Wrapper function for 'sp::over' in overlaying points over polygons to retrieve relevant intersection information.
coords2spi(points, global)
coords2spi(points, global)
points |
a data frame with two columns of coordinates, or a Spatial object listed here under "x" in showMethods(sp::over). These represent points to be mapped onto polygon(s). Coordinates in 'points' should be in the same column order as those in 'global' |
global |
an object onto which 'points' is mapped, possible classes corresponding to 'points' listed under "y" in showMethods(sp::over). If 'points' is a data frame, it will be converted into a SpatialPoints object. |
a data frame corresponding to the coordinates in 'points' mapped onto 'global' with the attributes of 'global'
Atreya Shankar
## Not run: require(rworldmap) test <- demystas::coords2spi(as.data.frame(cbind(60,50)), getMap(resolution="low")) ## End(Not run)
## Not run: require(rworldmap) test <- demystas::coords2spi(as.data.frame(cbind(60,50)), getMap(resolution="low")) ## End(Not run)
Sequentially performs a two-way grep-style analysis on two character vectors. Calculates pairwise matching scores based on a rigid customized routine and returns matching strings ranked from best to worst. The user is able to influence the algorithm by tweaking matching parameters.
greps(x, y, sepx = "\\.", sepy = "\\.", limitChar = 0, limitWord = 0, booster = 0.8, wordIgnore = NULL, checkBoth = TRUE, ignore.case = TRUE)
greps(x, y, sepx = "\\.", sepy = "\\.", limitChar = 0, limitWord = 0, booster = 0.8, wordIgnore = NULL, checkBoth = TRUE, ignore.case = TRUE)
x |
a character vector containing elements to be considered in pairwise grep-analysis. Words are separated by 'sepx'. |
y |
a character vector containing elements to be considered in pairwise grep-analysis. Words are separated by 'sepy'. |
sepx |
a regex-style expression which indicates how words are separated in 'x'. If 'x' is already a final vector and does not need to be segmented, input 'sepx = NULL'. Defaults to "\\." |
sepy |
a regex-style expression which indicates how words are separated in 'y'. If 'y' is already a final vector and does not need to be segmented, input 'sepy = NULL'. Defaults to "\\." |
limitChar |
a numerical value from 0 to 1 which provides a lower proportional bound for a word-to-word match to be considered significant.

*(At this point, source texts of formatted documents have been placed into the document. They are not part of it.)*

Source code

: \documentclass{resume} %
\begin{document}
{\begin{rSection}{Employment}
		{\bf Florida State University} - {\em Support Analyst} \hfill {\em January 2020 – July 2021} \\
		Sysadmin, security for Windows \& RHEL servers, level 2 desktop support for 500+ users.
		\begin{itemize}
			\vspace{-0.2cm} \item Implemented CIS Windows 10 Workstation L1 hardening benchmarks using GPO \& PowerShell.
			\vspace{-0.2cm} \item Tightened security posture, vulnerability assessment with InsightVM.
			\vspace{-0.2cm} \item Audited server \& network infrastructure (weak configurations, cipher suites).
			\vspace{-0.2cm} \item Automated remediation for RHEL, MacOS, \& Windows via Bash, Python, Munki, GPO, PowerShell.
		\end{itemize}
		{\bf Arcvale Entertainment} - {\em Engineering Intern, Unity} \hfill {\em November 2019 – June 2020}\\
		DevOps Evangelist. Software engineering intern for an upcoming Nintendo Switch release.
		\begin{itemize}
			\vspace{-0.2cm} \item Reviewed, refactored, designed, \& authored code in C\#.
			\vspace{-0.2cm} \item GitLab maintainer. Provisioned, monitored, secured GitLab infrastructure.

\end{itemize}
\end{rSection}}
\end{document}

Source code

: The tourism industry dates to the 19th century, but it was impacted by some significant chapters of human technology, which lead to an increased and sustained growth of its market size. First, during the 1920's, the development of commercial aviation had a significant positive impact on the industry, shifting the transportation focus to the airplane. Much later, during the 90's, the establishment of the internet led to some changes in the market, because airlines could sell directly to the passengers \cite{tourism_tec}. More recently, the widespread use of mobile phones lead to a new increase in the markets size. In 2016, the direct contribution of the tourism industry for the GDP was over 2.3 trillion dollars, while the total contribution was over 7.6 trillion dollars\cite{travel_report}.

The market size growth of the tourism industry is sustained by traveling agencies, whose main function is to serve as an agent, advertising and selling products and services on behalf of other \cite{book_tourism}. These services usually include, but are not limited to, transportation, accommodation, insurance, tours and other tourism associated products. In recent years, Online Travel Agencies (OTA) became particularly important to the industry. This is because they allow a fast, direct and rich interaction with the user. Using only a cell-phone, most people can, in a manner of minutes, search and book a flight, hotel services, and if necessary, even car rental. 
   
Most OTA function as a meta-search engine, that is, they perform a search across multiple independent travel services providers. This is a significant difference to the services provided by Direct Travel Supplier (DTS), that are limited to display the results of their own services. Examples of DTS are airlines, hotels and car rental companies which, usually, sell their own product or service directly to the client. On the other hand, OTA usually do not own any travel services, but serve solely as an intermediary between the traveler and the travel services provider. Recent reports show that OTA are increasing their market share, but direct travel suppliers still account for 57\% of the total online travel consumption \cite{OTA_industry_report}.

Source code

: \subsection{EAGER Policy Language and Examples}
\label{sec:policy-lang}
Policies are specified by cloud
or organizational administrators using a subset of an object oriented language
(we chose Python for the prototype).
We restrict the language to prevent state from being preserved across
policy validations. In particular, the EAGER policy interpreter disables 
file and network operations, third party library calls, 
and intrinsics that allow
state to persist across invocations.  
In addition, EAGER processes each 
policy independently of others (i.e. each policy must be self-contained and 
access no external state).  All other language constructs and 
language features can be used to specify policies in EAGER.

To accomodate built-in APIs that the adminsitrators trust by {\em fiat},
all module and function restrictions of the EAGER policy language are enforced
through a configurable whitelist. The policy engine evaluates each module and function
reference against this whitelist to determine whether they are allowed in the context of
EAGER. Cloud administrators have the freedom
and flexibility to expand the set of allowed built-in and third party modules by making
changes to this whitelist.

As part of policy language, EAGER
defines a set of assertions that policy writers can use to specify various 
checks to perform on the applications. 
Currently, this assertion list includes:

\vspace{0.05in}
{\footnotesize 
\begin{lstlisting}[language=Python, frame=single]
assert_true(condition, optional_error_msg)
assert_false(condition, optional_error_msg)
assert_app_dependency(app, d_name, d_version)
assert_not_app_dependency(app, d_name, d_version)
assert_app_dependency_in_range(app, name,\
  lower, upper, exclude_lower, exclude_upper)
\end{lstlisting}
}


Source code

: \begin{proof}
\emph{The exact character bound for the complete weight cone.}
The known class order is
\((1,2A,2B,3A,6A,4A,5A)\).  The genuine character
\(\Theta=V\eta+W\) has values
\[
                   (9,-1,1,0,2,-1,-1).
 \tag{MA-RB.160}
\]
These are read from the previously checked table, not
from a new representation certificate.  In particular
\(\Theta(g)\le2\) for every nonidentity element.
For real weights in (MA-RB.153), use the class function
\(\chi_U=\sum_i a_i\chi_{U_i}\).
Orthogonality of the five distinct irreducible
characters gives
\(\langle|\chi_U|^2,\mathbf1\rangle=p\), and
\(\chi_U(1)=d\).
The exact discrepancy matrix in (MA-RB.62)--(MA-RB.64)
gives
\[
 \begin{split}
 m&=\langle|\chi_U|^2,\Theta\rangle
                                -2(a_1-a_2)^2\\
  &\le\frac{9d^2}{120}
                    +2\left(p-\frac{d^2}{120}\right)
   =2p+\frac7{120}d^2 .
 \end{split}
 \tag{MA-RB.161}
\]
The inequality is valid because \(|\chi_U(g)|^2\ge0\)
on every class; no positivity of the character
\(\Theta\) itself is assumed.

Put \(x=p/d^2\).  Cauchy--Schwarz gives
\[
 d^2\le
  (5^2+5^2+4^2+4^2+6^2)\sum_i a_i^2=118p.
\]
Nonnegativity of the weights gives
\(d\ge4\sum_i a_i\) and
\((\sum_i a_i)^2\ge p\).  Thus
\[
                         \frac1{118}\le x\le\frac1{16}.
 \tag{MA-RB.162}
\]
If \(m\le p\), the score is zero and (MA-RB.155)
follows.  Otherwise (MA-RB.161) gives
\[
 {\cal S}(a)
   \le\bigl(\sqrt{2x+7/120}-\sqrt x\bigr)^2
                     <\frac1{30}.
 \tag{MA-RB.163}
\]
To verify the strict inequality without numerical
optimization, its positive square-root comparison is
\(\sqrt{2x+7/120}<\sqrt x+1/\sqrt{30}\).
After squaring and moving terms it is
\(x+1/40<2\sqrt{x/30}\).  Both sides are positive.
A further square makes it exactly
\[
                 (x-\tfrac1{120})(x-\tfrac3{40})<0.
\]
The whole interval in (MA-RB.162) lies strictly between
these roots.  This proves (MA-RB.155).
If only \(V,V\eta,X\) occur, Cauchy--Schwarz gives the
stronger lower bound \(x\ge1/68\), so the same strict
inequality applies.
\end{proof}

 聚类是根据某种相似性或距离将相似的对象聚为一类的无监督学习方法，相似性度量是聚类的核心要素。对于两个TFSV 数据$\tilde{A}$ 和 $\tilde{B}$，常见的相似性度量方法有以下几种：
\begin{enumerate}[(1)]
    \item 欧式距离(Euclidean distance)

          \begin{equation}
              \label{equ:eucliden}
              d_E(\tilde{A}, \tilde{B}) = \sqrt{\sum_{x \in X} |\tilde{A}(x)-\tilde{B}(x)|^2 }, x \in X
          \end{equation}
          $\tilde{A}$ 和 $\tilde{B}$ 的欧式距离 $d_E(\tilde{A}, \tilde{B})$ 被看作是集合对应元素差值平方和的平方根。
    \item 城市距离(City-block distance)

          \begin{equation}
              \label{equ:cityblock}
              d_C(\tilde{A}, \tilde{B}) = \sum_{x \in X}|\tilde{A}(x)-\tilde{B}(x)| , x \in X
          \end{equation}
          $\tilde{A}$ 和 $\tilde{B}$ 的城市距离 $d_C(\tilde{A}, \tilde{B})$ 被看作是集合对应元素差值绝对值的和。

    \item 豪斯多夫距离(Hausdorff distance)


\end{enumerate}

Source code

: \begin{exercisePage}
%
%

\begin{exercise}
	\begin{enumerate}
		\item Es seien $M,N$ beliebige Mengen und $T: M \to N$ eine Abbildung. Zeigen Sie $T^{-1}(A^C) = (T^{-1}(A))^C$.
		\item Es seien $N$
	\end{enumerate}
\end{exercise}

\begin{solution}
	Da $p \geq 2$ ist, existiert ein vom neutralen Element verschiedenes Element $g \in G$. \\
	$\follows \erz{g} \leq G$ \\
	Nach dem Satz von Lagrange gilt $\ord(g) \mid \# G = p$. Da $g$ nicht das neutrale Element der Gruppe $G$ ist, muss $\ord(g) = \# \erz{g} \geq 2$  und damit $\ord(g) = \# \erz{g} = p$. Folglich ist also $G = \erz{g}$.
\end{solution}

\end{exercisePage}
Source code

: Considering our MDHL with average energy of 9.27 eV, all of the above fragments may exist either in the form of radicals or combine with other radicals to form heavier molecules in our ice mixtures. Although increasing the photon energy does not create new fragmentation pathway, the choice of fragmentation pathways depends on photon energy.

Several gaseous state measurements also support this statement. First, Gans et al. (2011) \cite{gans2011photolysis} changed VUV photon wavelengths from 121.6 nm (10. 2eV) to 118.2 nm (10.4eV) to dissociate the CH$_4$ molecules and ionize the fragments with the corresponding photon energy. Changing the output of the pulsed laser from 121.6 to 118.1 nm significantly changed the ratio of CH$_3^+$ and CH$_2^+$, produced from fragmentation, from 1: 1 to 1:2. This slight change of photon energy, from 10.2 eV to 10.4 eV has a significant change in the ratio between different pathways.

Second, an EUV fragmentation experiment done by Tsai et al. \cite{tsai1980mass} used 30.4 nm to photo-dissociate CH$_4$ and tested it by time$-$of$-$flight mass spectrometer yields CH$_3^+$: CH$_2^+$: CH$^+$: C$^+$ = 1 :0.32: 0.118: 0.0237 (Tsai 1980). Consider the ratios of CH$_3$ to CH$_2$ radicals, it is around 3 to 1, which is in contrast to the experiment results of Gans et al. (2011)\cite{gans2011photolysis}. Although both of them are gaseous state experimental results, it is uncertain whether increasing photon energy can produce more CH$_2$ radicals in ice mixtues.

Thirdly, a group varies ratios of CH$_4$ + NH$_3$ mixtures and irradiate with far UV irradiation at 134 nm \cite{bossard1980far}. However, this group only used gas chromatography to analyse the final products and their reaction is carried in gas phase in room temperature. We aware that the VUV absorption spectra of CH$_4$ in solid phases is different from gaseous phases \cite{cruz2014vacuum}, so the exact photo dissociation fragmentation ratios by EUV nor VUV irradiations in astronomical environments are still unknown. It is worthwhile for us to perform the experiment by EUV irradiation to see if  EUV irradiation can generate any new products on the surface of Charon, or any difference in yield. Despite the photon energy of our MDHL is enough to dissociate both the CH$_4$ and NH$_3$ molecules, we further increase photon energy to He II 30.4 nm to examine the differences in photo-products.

If the user prioritizes loosely matched words, one can leave this value low such as 0.1. Alternatively, if the end-user prioritizes strongly matched individual words, 'limitChar' can be increased to a value of say, 0.7. Defaults to 0. |
limitWord |
a numerical value greater than or equal to 0 which provides a proportional filter for significant overall characters matched. Defaults to 0. |
booster |
a numerical value between 0 to 1 which provides a boost to the matching score of exceptionally well-matched words. For meaningful results, its value should be greater than 'limitWord'. Defaults to 0.8. |
wordIgnore |
a character vector which should be ignored while searching for matches. Examples could be redundant characters such as "the" or "of". Defaults to NULL. |
checkBoth |
a logical which indicates whether both left and right grep analyses should be conducted (TRUE), or if only a left grep analysis is necessary (FALSE). Defaults to TRUE. |
ignore.case |
a logical which indicates if cases should be ignored when matching. Defaults to TRUE. |
a list containing two matrices. The first "result" matrix has a total number of rows equal to the length of vector x. The first column contains a repeat of vector 'x' and the corresponding columns contain ranked 'y' vector matches to the corresponding rows. The matches are ranked from best to worst as column number increases. The second "rank" matrix contains a matrix with equivalent dimension as the first matrix. Instead of containing the matches from 'y', this matrix contains the matching scores of the respective components from the first matrix. A ranking score of 99 implies a perfect match. Perfect matches are isolated for each row.
Atreya Shankar
## Not run: x <- c("foo.test.xyz", "baz.foosh", "bat") y <- c("ba","foosba.asd", "bats.at", "foos", "gams.asd") test <- demystas::greps(x, y) ## End(Not run)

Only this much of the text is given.